English · Español

Phase 25 — PyTorch Internals¶

Requires: 08 — Tensor Autograd from Scratch · 24 — CUDA & Triton Hands-On Teaches: dispatcher · autograd-graph · torch-compile · custom-ops Jump to any chapter from the phase reference index.

Chapter map¶

Pre-written per A12. Theory and lab statements are stable drafts. The torch version pin is the load-bearing open question at phase open.

🇪🇸 Esta es la fase donde se abre la caja negra. PyTorch presentado en Fase 24 como herramienta; aquí desmontamos los engranajes: el dispatcher (tabla de routing), el motor de autograd (captura de grafo + recorrido inverso), torch.compile / Inductor (captura + lowering + Triton/C++), y un survey de torch.distributed (DDP, FSDP, tensor/pipeline parallel) — todo aplicado al nn.Linear(64, 600) del LM head del grammar MiniGPT.

Goal¶

Take the PyTorch port of Phase 17/24 — concretely the nn.Linear(64, 600) LM head over the §A13 grammar vocabulary — and dismantle the framework's behavior around it. By phase end Borja can trace a forward pass through the dispatcher, walk the autograd graph by hand, register a custom op with backward, read torch.compile Inductor output, and distinguish the major distributed patterns without implementing them yet.

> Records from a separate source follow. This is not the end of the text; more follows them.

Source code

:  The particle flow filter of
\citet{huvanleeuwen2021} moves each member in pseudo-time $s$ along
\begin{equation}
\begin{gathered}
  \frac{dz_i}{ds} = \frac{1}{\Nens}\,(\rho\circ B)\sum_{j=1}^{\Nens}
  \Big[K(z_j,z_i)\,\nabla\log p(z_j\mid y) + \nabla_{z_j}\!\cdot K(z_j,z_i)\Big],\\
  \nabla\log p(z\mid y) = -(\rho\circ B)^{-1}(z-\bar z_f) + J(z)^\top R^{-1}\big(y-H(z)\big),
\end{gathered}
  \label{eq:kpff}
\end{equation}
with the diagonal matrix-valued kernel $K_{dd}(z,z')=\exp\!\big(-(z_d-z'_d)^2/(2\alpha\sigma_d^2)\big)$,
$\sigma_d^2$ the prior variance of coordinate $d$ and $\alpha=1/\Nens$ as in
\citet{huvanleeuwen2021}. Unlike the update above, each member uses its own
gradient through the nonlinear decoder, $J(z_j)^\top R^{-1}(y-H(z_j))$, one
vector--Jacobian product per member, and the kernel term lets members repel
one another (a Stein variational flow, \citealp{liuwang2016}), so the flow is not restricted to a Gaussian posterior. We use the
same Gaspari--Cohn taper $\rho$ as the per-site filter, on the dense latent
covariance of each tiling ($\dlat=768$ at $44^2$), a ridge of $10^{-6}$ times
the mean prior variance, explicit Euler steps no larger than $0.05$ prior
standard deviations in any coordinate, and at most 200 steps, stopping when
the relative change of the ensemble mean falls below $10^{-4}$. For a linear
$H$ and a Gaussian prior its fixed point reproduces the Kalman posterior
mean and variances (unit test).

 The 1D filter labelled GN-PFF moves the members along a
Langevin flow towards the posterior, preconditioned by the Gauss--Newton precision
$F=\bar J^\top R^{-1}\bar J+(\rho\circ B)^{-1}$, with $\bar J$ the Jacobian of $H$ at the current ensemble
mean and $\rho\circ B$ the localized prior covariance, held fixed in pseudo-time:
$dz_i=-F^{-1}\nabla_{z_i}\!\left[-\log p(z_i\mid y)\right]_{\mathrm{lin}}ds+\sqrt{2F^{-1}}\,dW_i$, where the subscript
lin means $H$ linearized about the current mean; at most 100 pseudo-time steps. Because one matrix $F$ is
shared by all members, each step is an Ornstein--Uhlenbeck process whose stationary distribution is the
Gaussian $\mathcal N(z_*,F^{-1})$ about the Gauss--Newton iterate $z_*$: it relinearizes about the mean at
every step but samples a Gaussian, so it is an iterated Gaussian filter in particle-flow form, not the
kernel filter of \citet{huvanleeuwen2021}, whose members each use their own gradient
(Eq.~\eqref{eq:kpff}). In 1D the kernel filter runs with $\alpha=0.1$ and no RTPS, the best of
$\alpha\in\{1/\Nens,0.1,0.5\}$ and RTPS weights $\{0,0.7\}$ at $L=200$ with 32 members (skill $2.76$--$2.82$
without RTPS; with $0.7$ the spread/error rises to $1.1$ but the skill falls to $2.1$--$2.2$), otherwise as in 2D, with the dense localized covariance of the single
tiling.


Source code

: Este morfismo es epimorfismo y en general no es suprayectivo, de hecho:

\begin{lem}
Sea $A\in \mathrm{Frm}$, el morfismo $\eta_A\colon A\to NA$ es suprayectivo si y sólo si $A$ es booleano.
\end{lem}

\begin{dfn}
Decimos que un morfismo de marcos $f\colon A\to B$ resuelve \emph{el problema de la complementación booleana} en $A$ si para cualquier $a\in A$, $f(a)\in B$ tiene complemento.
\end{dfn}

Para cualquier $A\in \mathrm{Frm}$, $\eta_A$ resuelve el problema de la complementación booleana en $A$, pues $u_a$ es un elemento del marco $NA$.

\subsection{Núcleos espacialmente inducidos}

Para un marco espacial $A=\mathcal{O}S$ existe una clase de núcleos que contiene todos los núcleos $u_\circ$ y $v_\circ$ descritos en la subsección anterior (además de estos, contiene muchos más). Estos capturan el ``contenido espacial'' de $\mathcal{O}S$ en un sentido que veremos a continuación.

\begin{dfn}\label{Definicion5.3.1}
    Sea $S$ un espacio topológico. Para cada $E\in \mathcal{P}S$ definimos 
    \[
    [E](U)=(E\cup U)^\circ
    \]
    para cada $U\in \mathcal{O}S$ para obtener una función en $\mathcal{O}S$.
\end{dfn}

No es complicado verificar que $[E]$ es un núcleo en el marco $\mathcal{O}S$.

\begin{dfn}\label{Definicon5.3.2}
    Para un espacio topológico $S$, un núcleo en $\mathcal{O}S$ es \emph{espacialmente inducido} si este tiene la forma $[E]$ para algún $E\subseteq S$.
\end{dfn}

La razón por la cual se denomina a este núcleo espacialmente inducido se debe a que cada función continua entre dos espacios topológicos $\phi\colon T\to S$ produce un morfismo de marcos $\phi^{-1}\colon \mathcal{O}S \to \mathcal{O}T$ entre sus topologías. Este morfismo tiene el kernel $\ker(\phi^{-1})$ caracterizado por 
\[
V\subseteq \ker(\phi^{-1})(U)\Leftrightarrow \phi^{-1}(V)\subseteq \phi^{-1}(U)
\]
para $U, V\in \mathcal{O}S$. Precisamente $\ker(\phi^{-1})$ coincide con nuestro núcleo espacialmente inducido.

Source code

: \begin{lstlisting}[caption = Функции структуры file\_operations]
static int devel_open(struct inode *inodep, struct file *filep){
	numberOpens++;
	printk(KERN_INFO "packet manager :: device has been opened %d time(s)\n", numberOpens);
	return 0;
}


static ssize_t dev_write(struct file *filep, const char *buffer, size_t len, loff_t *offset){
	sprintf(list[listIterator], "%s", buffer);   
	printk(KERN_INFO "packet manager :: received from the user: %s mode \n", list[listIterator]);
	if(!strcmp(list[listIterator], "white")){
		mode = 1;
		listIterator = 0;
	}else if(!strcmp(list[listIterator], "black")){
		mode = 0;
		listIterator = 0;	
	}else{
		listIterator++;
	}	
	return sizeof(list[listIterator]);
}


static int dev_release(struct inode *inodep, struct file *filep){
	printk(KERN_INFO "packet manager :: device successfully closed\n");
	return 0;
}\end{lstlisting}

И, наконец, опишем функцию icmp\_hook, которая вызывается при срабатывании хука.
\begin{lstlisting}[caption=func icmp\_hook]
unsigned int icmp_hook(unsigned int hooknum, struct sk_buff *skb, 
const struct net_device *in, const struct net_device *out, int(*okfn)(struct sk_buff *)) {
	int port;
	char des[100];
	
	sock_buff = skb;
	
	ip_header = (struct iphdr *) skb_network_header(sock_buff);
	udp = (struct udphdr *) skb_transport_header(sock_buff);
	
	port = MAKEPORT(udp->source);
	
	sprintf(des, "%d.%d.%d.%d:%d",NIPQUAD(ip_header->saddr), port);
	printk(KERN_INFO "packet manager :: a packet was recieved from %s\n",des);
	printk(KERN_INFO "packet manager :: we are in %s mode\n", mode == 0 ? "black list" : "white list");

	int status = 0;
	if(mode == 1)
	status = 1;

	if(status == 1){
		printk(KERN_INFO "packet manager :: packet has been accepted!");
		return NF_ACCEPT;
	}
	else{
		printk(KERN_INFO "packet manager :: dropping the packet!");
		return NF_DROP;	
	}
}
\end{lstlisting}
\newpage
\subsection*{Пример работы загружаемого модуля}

This is a theory-heavy phase with hands-on experiments, not a new module. Phase 26 (src/miniquant/) is the next module phase.

Read order¶

theory/00-motivation.md — why a separate phase for framework internals; the "no magic boxes" principle that closes Phase 24's introduction.
theory/01-dispatcher-and-aten.md — the dispatcher as a table lookup; ATen as the backend kernel library; how torch.matmul becomes a cuBLAS call.
theory/02-autograd-engine.md — graph capture in forward, reverse traversal in backward, grad_fn chain explicitly walked for linear(x, W, b).
theory/03-compile-and-distributed.md — torch.compile capture pipeline (Dynamo → AOTAutograd → Inductor); distributed survey (DDP/FSDP/TP/PP) — concepts only.
lab/00-dispatcher-trace.md — instrument a linear(x, W, b) call and log every dispatch decision.
lab/01-autograd-by-hand.md — derive gradients for nn.Linear(64, 600) by hand, match to PyTorch's autograd to 1e-7.
lab/02-custom-op.md — register the Phase-24 Triton softmax as torch.library.custom_op with backward; verify under gradcheck and torch.compile.
lab/03-compile-and-distributed.md — run torch.compile on grammar MiniGPT; dump Inductor output; write the 1-page distributed survey.

Definition of Done¶

See PHASE_25_PLAN.md §6. Briefly:

Hand-derived gradients for nn.Linear(64, 600) match PyTorch's .backward() to 1e-7.
Custom-op-registered Triton softmax passes gradcheck and works under torch.compile.
One Inductor-generated kernel from the grammar MiniGPT forward pass is identified and explained.
1-page distributed-survey README distinguishes DDP/FSDP/TP/PP.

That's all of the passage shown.